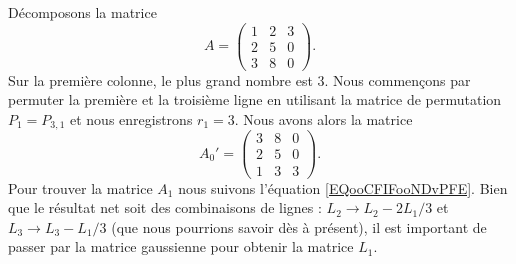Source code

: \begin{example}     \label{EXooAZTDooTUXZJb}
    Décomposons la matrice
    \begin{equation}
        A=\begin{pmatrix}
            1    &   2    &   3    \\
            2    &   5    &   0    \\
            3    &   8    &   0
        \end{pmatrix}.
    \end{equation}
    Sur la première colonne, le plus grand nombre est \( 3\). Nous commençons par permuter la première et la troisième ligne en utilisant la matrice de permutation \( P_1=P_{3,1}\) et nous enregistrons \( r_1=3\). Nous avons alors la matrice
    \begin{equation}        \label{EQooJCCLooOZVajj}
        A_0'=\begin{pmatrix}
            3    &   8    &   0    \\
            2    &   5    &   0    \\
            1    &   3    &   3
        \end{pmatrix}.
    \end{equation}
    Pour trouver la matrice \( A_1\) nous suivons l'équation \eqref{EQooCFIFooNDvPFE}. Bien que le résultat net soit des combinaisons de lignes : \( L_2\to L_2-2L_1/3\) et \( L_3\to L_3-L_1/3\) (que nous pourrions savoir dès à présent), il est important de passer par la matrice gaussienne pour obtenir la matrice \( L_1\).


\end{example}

----------------------------------------

### Description of the task
Please copy the records above word for word, omitting every picture.

### Result of this exercise
Source code

: \begin{example}     \label{EXooAZTDooTUXZJb}
    Décomposons la matrice
    \begin{equation}
        A=\begin{pmatrix}
            1    &   2    &   3    \\
            2    &   5    &   0    \\
            3    &   8    &   0
        \end{pmatrix}.
    \end{equation}
    Sur la première colonne, le plus grand nombre est \( 3\). Nous commençons par permuter la première et la troisième ligne en utilisant la matrice de permutation \( P_1=P_{3,1}\) et nous enregistrons \( r_1=3\). Nous avons alors la matrice
    \begin{equation}        \label{EQooJCCLooOZVajj}
        A_0'=\begin{pmatrix}
            3    &   8    &   0    \\
            2    &   5    &   0    \\
            1    &   3    &   3
        \end{pmatrix}.
    \end{equation}
    Pour trouver la matrice \( A_1\) nous suivons l'équation \eqref{EQooCFIFooNDvPFE}. Bien que le résultat net soit des combinaisons de lignes : \( L_2\to L_2-2L_1/3\) et \( L_3\to L_3-L_1/3\) (que nous pourrions savoir dès à présent), il est important de passer par la matrice gaussienne pour obtenir la matrice \( L_1\).


\end{example}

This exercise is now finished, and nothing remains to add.